Professors Show How to Pair Excellent Research and Teaching

Can great research scientists also be great teachers? Two professors in the University of Virginia Department of Materials Science and Engineering are showing how it can be done – with excellence.

Associate Professor Petra Reinke and Charles Henderson Chaired Professor John R. Scully are working together on a Multidisciplinary University Research Initiative (MURI) sponsored by the Office of Naval Research. Scully, who has studied many aspects of corrosion for several decades, and Reinke, who specializes in the observation of materials science at surfaces including research in alloy oxidation, collaborate with a multi-university group of scientists led by Prof. L. Marks of Northwestern University.

The focus of their research is to understand the early stages of corrosion of selected materials at the atomic scale, and to apply this knowledge to design new materials with improved performance. Since corrosion (or the degradation of materials due to electrochemical reactions with the environment) has a detrimental impact on the performance of nearly all fabricated structures, it accrues a significant annual cost to the United States’ gross domestic product, and creates a barrier to the achievement of many urgent societal goals, such as supplying sufficient clean water and energy to meet global needs. Scully’s and Reinke’s research will have a potentially far-reaching impact.

Their skill in teaching also has broad impact, since they develop and nurture the scientists and researchers of the next generation.

Scully is the 2016 winner of the Electrochemical Society’s Henry B. Linford Award for Distinguished Teaching, an international distinction from a society that has more than 8,000 members in 70 countries.

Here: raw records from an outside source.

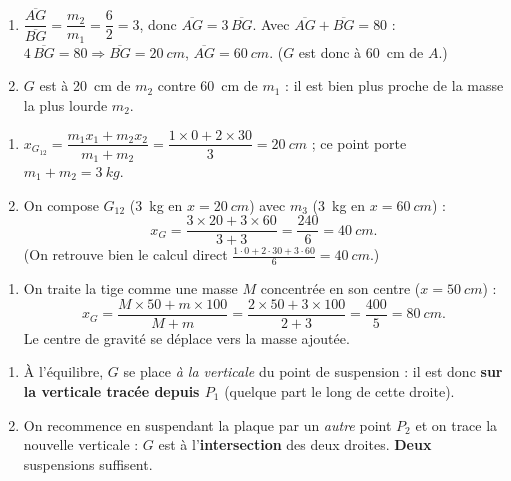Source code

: \documentclass[11pt,a4paper]{article}
\begin{document}
\begin{corrige}
\begin{enumerate}[label=\alph*)]
  \item $\dfrac{\overline{AG}}{\overline{BG}}=\dfrac{m_2}{m_1}=\dfrac{6}{2}=3$, donc
        $\overline{AG}=3\,\overline{BG}$. Avec $\overline{AG}+\overline{BG}=80$ :
        $4\,\overline{BG}=80 \Rightarrow \overline{BG}=\qty{20}{cm}$, $\overline{AG}=\qty{60}{cm}$.
        ($G$ est donc à \qty{60}{cm} de $A$.)
  \item $G$ est à \qty{20}{cm} de $m_2$ contre \qty{60}{cm} de $m_1$ : il est bien plus proche de la
        masse la plus lourde $m_2$.
\end{enumerate}
\end{corrige}

\begin{corrige}
\begin{enumerate}[label=\alph*)]
  \item $x_{G_{12}} = \dfrac{m_1 x_1 + m_2 x_2}{m_1+m_2} = \dfrac{1\times 0 + 2\times 30}{3}
        = \qty{20}{cm}$ ; ce point porte $m_1+m_2=\qty{3}{kg}$.
  \item On compose $G_{12}$ (\qty{3}{kg} en $x=\qty{20}{cm}$) avec $m_3$ (\qty{3}{kg} en
        $x=\qty{60}{cm}$) :
        \[ x_G = \frac{3\times 20 + 3\times 60}{3+3} = \frac{240}{6} = \qty{40}{cm}. \]
        (On retrouve bien le calcul direct $\tfrac{1\cdot 0+2\cdot 30+3\cdot 60}{6}=\qty{40}{cm}$.)
\end{enumerate}
\end{corrige}

\begin{corrige}
\begin{enumerate}[label=\alph*)]
  \item On traite la tige comme une masse $M$ concentrée en son centre ($x=\qty{50}{cm}$) :
        \[ x_G = \frac{M\times 50 + m\times 100}{M+m} = \frac{2\times 50 + 3\times 100}{2+3}
        = \frac{400}{5} = \qty{80}{cm}. \]
        Le centre de gravité se déplace vers la masse ajoutée.
\end{enumerate}
\end{corrige}

\begin{corrige}
\begin{enumerate}[label=\alph*)]
  \item À l'équilibre, $G$ se place \emph{à la verticale} du point de suspension : il est donc
        \textbf{sur la verticale tracée depuis $P_1$} (quelque part le long de cette droite).
  \item On recommence en suspendant la plaque par un \emph{autre} point $P_2$ et on trace la
        nouvelle verticale : $G$ est à l'\textbf{intersection} des deux droites. \textbf{Deux}
        suspensions suffisent.
\end{enumerate}
\end{corrige}
\end{document}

Both Scully and Reinke have a passion for teaching, and their students thrive. 

Katie Goodrich, a third-year student  in Reinke’s Nanoscale Science and Technology course, said, “Professor Reinke is one of the best teachers I have encountered at the University of Virginia. Her lectures are presented like a story aided by visuals that she draws herself to simplify ideas. Her focus is not on inundating students’ brains with material in the hope that something will stick, but on forming a layered understanding of the topics… I leave professor Reinke’s lectures exhilarated about the material and excited to learn more.”

One of Reinke’s graduate students offered a similar observation. “The amount of time and effort she puts in for students amazes me,” said Gopal Ramalingam, a Ph.D. candidate. “An excellent example is what she refers to as the ‘teaching moments’ when she explains a difficult concept; she starts from the fundamentals and constructs the concept from the bottom up, ensuring that you have a proper understanding.”

About balancing teaching and research, Reinke said, “I don’t see teaching as a separate entity. The two inform each other. With my graduate students, I am telling a story about how to tease out a result. In a classroom, I want my students to understand the logical connections between the different parts of science. It is a thrill to have a student ask a good question, a question that prompts other students to think.”

On October 1, 2015, the article “Strain Lattice Imprinting in Graphene by C60 Intercalation at the Graphene/Cu Interface” was published in the prestigious nanoscience journal, NanoLetters, written by Reinke and her group.

Scully considers it one of his primary missions to produce high-quality graduates in applied electrochemistry and electrochemical aspects of materials science – graduates who can become future leaders in the field. A father of three daughters, including one who is a first-year student in the School of Engineering, Scully has focused on the recruitment and success of women and individuals from other demographic groups underrepresented in engineering.

A basis for his Linford Award is his extraordinary graduation rate during his years at UVA: 27 Ph.D. and 36 master’s degree graduates. Leslie Bland, one of Scully’s Ph.D. candidates, said, “John Scully is a great teacher because he cares about his students. I have seen him grade tests, and he takes it to heart if his student does not do well…He is a great adviser for much of this same reason. He really wants to see his students succeed and cares about us each as individuals.”

Regarding his teaching style, Scully said, “I take as a challenge trying to be a good classroom teacher by telling a funny or dramatic story about an event involving materials science that convinces people the field is important to society.”

He encourages his students to present at conferences and prepares them so well for such events that most of them win awards. The Electrochemical Society has recently ranked the current group of 32 students from the Center for Electrochemical Science and Engineering, where Scully is a co-director, as the No. 1 group in the United States.

In preparing students to present their work, Scully said, “You create an environment where the students can flourish. Trial by fire gives them a better ability to do this work in the field and present their findings in difficult situations, such as depositions.” In the process, his students have met many of the leaders in the field of electrochemistry and have gone on to work in industry, government laboratories, and as faculty members at universities around the world.

Of classroom teaching, Scully said, “I’ve learned first of all never to put a student on the spot, or to humiliate a student. You don’t want to lose people by putting up stumbling blocks. You want them to be life-long learners.”

When Scully first joined the Department of Materials Science and Engineering in 1990, his mentor was Professor Emeritus Glenn Stoner, who founded the Center for Electrochemical Science and Engineering in 1974. Scully has never forgotten something Stoner once said to him: “Don’t worry about promotions or about being a world-class scientist. The success of your students is your reward.”